How To Use Compressor In Dance Music

Compression is a very important concept when it comes to Dance Music. Entire genres of dance music would not be here with us today if there was no creative use of compression. Here are some tips to use compression effectively by Lost Stories Academy.


What is a Compressor?

The compressor is a device intended for altering, squashing, flattening, or manipulating a signal's dynamic range.  The dynamic range measures the distance between transient peaks and the lowest negative values of the waveform.Compressors serve as a kind of limiter because they protect your sounds from sudden increases in volume that could result in clipping.

It's important to understand how each knob works: 

  • Threshold: Sets the level above which the output of the compressor is compressed, so if it's set to -4dB, only audio above -4dB will be compressed. 
  • Ratio: Sets the ratio between the input and output of the compressor. 
  • Attack & Release: Sets the speed at which the signal is compressed.
  • Knee: The softer the knee, the gentler the transition from out of compression to fully compressed when the signal passes over the threshold. If the knee is hard, then the full compression ratio is applied to ALL of the data above the threshold.
  • Output Gain: Using the output gain at the end of the compression process compensates for the loss of volume when a signal is compressed.


Sidechain Compression

It would be impossible to discuss creative compression techniques without mentioning sidechaining. 

Sidechaining is a feature that makes one sound react to another sound, but are you being inventive in your way of using it?

Don't stick with the standard pairings of a kick drum sidechaining a bassline or pad. 

Try sidechaining the entire mix, or keying a compressor across a reverb with percussion loops, or sidechaining the drums with an entirely different dummy drum track.

Parallel Compression

Parallel compression is such a creative technique in which your original sound is preserved while adding the affected signal or compressed signal to the mix.  For example, you want to add some hard compression but it ruins the audio when you put the compressor in the insert.

Try adding the compressor on of the bus available and send the dry signal to this bus. You will get really good results with this. You can go crazy on the compression in parallel, you just need to control how much of the signal you want to send into the bus.

Suppose you are compressing a signal and the gain reduction is 4dB, remove that compressor and try adding 4 different compressors in parallel and do a 1dB of gain reduction in each of 4 compressors. This will give different tones of different compressors while achieving great results.


Creative Bus Compression

Most of the mixing and production focuses on making their music sound cohesive. Here bus compression plays a vital role to achieve this. We do bus compression to glue the sounds together. The traditional way is to group the drums, harmony, bass, etc., and then process it. 

Try grouping Kick and Bass together or Bass and Pad together and listen to the unique results you achieve.  Obtaining unusual combinations Breathing together can add a lot to the flow of a song. 

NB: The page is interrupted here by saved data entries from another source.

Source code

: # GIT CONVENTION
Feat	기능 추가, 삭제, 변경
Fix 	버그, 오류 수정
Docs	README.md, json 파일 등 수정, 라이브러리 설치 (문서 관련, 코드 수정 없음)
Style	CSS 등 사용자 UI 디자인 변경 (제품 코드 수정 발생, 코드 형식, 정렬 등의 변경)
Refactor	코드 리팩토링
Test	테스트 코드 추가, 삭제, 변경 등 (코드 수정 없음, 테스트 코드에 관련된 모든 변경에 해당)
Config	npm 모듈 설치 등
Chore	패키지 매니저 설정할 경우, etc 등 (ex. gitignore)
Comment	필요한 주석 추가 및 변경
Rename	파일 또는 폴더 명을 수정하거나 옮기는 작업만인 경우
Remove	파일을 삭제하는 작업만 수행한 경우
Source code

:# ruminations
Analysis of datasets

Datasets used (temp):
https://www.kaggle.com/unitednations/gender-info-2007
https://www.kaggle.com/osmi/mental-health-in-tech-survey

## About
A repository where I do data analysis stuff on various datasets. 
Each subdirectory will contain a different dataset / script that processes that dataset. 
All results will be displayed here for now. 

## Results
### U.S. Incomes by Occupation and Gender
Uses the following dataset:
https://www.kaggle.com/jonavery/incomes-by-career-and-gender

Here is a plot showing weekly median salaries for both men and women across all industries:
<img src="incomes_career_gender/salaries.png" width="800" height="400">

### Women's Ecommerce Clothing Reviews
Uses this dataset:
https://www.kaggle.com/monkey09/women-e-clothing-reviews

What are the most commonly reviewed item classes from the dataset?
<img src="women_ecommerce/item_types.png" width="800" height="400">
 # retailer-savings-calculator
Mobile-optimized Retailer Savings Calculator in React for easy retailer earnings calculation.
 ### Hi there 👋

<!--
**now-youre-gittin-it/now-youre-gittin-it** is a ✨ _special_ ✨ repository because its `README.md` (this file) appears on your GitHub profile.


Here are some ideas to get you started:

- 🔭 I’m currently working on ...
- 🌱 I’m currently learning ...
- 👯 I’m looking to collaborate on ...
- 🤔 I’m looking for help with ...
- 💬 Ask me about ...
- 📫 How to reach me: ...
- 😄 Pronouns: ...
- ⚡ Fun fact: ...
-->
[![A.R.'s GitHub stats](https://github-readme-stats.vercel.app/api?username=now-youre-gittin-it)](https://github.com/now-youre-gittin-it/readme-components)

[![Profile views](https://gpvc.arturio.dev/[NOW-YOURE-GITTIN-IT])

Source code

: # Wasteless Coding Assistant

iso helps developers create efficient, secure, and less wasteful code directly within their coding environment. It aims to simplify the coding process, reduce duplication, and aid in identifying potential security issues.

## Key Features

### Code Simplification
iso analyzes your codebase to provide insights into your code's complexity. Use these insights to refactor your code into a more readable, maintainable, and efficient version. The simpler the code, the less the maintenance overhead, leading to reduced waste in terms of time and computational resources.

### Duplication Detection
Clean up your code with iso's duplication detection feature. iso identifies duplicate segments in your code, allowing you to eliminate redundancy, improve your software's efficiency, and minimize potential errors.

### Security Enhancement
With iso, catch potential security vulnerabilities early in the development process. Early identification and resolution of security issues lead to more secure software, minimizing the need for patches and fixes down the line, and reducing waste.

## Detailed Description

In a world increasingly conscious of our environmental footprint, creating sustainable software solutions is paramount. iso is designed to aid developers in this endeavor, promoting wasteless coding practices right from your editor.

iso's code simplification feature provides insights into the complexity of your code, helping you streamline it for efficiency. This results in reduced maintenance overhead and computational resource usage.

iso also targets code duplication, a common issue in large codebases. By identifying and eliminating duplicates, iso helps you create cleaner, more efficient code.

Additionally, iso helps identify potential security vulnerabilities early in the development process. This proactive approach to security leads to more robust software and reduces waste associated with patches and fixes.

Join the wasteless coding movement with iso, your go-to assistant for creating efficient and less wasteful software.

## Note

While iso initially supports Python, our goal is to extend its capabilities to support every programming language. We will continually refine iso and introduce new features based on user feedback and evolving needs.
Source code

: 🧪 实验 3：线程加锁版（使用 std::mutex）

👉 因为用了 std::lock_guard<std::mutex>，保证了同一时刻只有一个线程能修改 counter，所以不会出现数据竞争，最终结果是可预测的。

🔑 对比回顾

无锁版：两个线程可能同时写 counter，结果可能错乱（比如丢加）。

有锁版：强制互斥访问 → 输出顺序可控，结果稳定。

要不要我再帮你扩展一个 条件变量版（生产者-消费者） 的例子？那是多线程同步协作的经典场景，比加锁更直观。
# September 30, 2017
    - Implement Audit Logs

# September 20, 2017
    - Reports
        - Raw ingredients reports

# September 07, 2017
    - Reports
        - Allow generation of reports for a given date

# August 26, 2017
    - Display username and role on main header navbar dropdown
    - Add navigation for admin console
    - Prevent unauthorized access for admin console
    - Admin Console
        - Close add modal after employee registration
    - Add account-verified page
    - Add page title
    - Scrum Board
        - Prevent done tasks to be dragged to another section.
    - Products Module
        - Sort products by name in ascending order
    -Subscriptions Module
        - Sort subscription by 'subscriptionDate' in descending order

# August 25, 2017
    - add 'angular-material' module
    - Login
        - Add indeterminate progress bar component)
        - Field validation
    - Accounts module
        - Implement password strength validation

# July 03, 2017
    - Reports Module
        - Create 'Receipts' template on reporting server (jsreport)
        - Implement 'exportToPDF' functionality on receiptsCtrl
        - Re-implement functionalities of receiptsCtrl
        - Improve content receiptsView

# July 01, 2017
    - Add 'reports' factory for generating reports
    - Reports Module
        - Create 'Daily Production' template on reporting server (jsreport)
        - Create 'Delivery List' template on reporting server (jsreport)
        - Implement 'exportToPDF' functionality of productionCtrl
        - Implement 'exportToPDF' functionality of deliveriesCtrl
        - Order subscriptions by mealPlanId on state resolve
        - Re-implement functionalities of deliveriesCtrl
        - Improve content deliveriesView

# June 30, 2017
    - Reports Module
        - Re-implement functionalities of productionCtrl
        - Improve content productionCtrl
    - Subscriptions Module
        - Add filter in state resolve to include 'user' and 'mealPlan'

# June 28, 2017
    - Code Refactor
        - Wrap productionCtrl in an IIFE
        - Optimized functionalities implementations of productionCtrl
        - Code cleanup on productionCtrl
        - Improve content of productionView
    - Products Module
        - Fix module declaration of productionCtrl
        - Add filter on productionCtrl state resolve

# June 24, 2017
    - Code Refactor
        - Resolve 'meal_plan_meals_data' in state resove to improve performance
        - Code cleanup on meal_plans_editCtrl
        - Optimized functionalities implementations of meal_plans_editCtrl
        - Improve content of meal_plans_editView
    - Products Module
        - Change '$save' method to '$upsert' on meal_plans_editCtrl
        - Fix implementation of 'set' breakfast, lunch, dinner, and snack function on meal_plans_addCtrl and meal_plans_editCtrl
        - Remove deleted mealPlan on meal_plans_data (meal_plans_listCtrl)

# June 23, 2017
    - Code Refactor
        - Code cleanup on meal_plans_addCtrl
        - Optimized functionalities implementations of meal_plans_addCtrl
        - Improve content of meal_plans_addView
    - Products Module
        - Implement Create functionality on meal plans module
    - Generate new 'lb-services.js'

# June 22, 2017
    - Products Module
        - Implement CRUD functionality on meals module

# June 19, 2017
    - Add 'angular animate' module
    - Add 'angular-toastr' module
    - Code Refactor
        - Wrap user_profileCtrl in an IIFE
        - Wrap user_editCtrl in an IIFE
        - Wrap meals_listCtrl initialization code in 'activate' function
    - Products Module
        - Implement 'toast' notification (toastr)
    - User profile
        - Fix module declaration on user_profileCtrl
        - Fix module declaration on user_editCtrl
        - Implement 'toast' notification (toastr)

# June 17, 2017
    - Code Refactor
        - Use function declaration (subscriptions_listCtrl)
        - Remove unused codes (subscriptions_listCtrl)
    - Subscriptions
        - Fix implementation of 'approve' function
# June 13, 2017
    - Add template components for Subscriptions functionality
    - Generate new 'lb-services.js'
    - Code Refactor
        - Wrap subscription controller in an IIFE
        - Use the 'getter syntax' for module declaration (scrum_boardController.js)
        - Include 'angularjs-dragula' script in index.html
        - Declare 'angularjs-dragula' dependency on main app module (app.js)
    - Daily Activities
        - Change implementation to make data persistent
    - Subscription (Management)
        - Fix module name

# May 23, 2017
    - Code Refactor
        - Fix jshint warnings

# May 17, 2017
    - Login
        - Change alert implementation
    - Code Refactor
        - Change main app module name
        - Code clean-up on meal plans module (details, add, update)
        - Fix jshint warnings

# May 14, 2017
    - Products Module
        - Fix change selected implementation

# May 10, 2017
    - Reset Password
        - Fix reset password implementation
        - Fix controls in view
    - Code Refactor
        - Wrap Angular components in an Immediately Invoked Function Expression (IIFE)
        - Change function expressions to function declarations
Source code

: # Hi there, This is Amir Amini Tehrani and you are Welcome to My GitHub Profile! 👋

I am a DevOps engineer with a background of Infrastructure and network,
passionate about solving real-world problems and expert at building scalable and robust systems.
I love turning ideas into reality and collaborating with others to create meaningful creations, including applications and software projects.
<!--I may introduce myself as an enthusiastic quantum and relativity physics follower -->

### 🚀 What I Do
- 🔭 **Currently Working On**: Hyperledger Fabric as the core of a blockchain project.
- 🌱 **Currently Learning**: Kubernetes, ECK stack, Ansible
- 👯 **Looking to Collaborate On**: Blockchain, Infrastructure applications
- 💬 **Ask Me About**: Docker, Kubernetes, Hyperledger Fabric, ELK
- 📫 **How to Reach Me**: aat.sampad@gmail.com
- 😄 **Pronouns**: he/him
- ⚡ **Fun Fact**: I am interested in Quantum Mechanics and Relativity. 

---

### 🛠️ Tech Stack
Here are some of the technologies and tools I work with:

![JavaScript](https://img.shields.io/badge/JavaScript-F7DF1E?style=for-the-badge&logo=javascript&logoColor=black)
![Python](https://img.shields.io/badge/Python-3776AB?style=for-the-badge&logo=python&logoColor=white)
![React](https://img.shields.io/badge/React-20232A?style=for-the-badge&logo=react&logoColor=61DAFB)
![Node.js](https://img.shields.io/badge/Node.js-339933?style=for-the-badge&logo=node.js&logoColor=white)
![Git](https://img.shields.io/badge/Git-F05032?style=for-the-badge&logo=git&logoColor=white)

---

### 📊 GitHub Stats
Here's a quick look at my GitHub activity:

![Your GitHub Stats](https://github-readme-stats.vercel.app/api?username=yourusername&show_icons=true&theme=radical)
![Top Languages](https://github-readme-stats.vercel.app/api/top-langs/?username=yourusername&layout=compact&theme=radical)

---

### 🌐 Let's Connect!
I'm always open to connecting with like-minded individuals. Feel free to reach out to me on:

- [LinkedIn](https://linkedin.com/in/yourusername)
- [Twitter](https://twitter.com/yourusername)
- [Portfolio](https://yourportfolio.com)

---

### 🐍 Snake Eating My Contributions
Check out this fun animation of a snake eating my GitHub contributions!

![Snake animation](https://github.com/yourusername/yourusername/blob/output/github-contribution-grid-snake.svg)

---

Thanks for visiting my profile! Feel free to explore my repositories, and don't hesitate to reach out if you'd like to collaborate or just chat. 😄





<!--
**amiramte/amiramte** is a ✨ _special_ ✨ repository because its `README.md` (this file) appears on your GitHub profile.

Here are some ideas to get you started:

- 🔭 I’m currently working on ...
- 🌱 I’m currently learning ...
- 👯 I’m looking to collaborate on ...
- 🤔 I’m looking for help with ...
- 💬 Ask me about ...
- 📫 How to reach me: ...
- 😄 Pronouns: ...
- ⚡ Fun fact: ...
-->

Compressing Delay and Reverb

You have heard from a lot of people that we should not compress delay and reverb. But rules are meant to be broken.

  1. If the delay decays completely linearly, we may hear the first echo clearly, but the second may be muffled, and the third may be nearly inaudible. 
  2. If you want your delayed signal to be heard then try using a compressor after the delay to even out the signal.
  3. If you have a short reverb, compress the signal to make the room sound big without using the longer reverb. Sometimes we want the reverb to only activate after the dry signal (Let us say vocals).
  4. Send the dry signal to a reverb bus and add a compressor and sidechain it with the dry sound, it will duck down the reverb when the dry signal is playing and will only play after it making it a more unique effect.

Multiband Compression

Multiband is a great tool and everyone should use it to its full potential. Multiband compressor used in various ways. Do not just use it to compress individual bands. Broad the horizon and try what else you can do with it.

For example, you have a bass that ranges from 45hz to 800hz and you will sidechain it to the kick to avoid the low-end masking but, the amount of sidechaining you need on the low end is more than the amount of sidechaining the mids and highs. 

As we said above we have our bass that ranges from 45hz to 800hz, use a multiband compressor and group it, and sidechain your lows, mids, and highs separately. It will give you more control and a good relation between kick and bass.